Score 55 Number of Students 8
Score 60 Number of Students 5
Score 65 Number of Students 4
Score 70 Number of Students 8
Score 75 Number of Students 2
Score 80 Number of Students 4
Score 85 Number of Students 1
Score 90 Number of Students 7
To find the mean, we need to first find the sum of all the scores, and then divide by the total number of students:
(55 x 8) + (60 x 5) + (65 x 4) + (70 x 8) + (75 x 2) + (80 x 4) + (85 x 1) + (90 x 7) = 4535
Total number of students = 39
Mean = 4535/39 ≈ 116.0 (rounded to the nearest 10th)
Therefore, the mean score is approximately 116.0.
The table displays the scores of students on a recent exam. Find the mean of the scores to the nearest 10th.
Score Number of Students
70
70
8
8
75
75
2
2
80
80
9
9
85
85
1
1
90
90
7
7
95
95
6
6
To find the mean, we need to first find the sum of all the scores, and then divide by the total number of students:
(70 x 2) + (75 x 2) + (80 x 9) + (85 x 1) + (90 x 7) + (95 x 6) = 1920
Total number of students = 27
Mean = 1920/27 ≈ 71.1 (rounded to the nearest 10th)
Therefore, the mean score is approximately 71.1.
The table displays the scores of students on a recent exam. Find the mean of the scores to the nearest 10th.
Score Number of Students
80
80
7
7
85
85
3
3
90
90
5
5
95
95
4
4
100
100
5
5
To find the mean, we need to first find the sum of all the scores, and then divide by the total number of students:
(80 x 7) + (85 x 3) + (90 x 5) + (95 x 4) + (100 x 5) = 3840
Total number of students = 24
Mean = 3840/24 = 160 (rounded to the nearest 10th)
Therefore, the mean score is 160.
The box-and-whisker plot below represents some data set. What is the value of the second quartile?
20
22
24
26
28
30
32
34
36
38
It is not possible to determine the value of the second quartile (also known as the median) from just the list of numbers in the data set. The box-and-whisker plot could provide additional information, such as the position of the box and the whiskers, which would give clues about the median, but none of that information is given in the question.

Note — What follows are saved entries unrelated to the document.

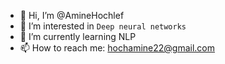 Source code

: - 👋 Hi, I’m @AmineHochlef
- 👀 I’m interested in `Deep neural networks`
- 🌱 I’m currently learning NLP
- 📫 How to reach me: hochamine22@gmail.com
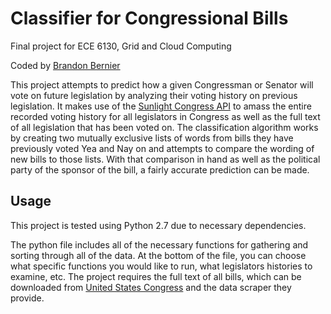 # Classifier for Congressional Bills

Final project for ECE 6130, Grid and Cloud Computing

Coded by [Brandon Bernier](mailto:bbernier@gwu.edu) 

This project attempts to predict how a given Congressman or Senator will vote on future legislation by analyzing their voting history on previous legislation. It makes use of the [Sunlight Congress API](https://sunlightlabs.github.io/congress/) to amass the entire recorded voting history for all legislators in Congress as well as the full text of all legislation that has been voted on. The classification algorithm works by creating two mutually exclusive lists of words from bills they have previously voted Yea and Nay on and attempts to compare the wording of new bills to those lists. With that comparison in hand as well as the political party of the sponsor of the bill, a fairly accurate prediction can be made.

## Usage

This project is tested using Python 2.7 due to necessary dependencies.

The python file includes all of the necessary functions for gathering and sorting through all of the data. At the bottom of the file, you can choose what specific functions you would like to run, what legislators histories to examine, etc. The project requires the full text of all bills, which can be downloaded from [United States Congress](https://github.com/unitedstates/congress) and the data scraper they provide. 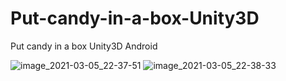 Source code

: # Put-candy-in-a-box-Unity3D
Put candy in a box Unity3D Android

![image_2021-03-05_22-37-51](https://user-images.githubusercontent.com/57559998/110171365-a9e50d00-7e0c-11eb-8a1d-38f253e4fc98.png)
![image_2021-03-05_22-38-33](https://user-images.githubusercontent.com/57559998/110171367-ab163a00-7e0c-11eb-8830-29423d5f1dcf.png)
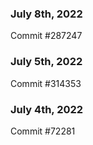 ### July 8th, 2022

Commit #287247

### July 5th, 2022

Commit #314353


### July 4th, 2022

Commit #72281
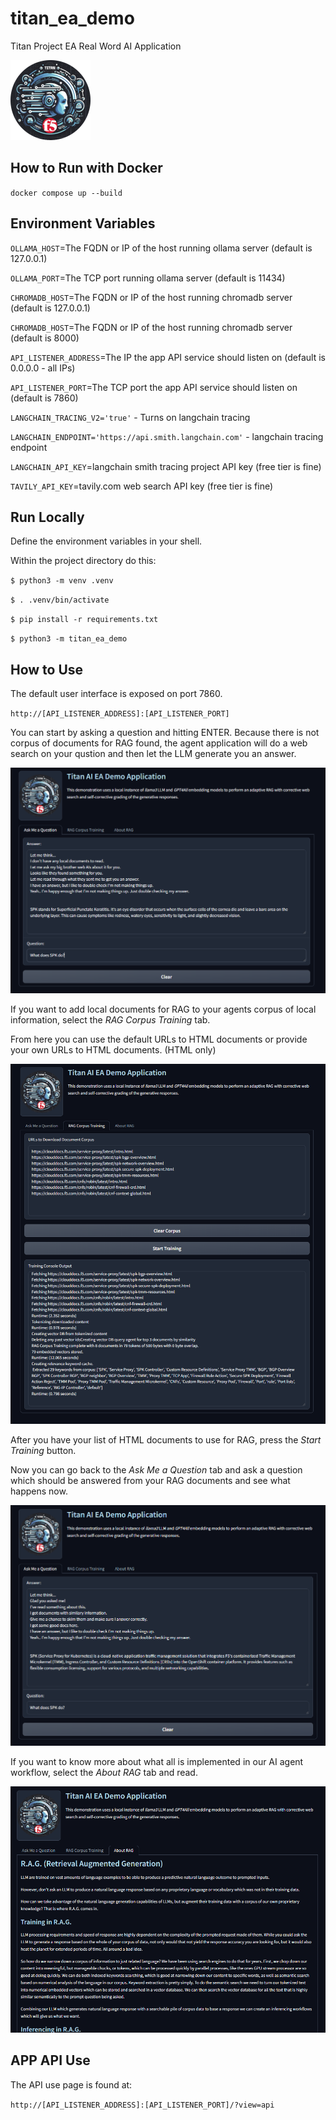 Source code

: # titan_ea_demo
Titan Project EA Real Word AI Application

![Titan Project Logo](assets/Titan_Badge_128.png)

## How to Run with Docker

`docker compose up --build`

## Environment Variables

`OLLAMA_HOST`=The FQDN or IP of the host running ollama server (default is 127.0.0.1)

`OLLAMA_PORT`=The TCP port running ollama server (default is 11434)

`CHROMADB_HOST`=The FQDN or IP of the host running chromadb server (default is 127.0.0.1)

`CHROMADB_HOST`=The FQDN or IP of the host running chromadb server (default is 8000)

`API_LISTENER_ADDRESS`=The IP the app API service should listen on (default is 0.0.0.0 - all IPs)

`API_LISTENER_PORT`=The TCP port the app API service should listen on (default is 7860)

`LANGCHAIN_TRACING_V2='true'` - Turns on langchain tracing

`LANGCHAIN_ENDPOINT='https://api.smith.langchain.com'` - langchain tracing endpoint

`LANGCHAIN_API_KEY`=langchain smith tracing project API key (free tier is fine)

`TAVILY_API_KEY`=tavily.com web search API key (free tier is fine)

## Run Locally

Define the environment variables in your shell.

Within the project directory do this:

`$ python3 -m venv .venv`

`$ . .venv/bin/activate`

`$ pip install -r requirements.txt`

`$ python3 -m titan_ea_demo`

## How to Use

The default user interface is exposed on port 7860.

`http://[API_LISTENER_ADDRESS]:[API_LISTENER_PORT]`


You can start by asking a question and hitting ENTER. Because there is not corpus of documents for RAG found,
the agent application will do a web search on your qustion and then let the LLM generate you an answer.

![Titan Project App - Question without RAG](assets/Titan_EA_Demo_No_RAG_Question.png)

If you want to add local documents for RAG to your agents corpus of local information, select the *RAG Corpus Training* tab.

From here you can use the default URLs to HTML documents or provide your own URLs to HTML documents. (HTML only)

![Titan Project App - Training RAG](assets/Titan_EA_Demo_RAG_Training.png)

After you have your list of HTML documents to use for RAG, press the *Start Training* button.

Now you can go back to the *Ask Me a Question* tab and ask a question which should be answered from your RAG documents and see what happens now.

![Titan Project App - Question with RAG](assets/Titan_EA_Demo_With_RAG_Question.png)

If you want to know more about what all is implemented in our AI agent workflow, select the *About RAG* tab and read.

![Titan Project App - About RAG](assets/Titan_EA_Demo_RAG_About.png)

## APP API Use

The API use page is found at:

`http://[API_LISTENER_ADDRESS]:[API_LISTENER_PORT]/?view=api`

In general, the median is the middle value of a data set when the values are arranged in numerical order. If the data set has an odd number of values, then the median is the middle value. If the data set has an even number of values, then the median is the average of the two middle values.
Given the list of numbers in the question, we can find the median by arranging them in order:
20 22 24 26 28 *30 32 34 36 38
The median is the middle value, which is 30, or the average of the two middle values, which are 28 and 32. However, we don't know if the box-and-whisker plot shows all of these values or if it shows additional values that would affect the position of the median.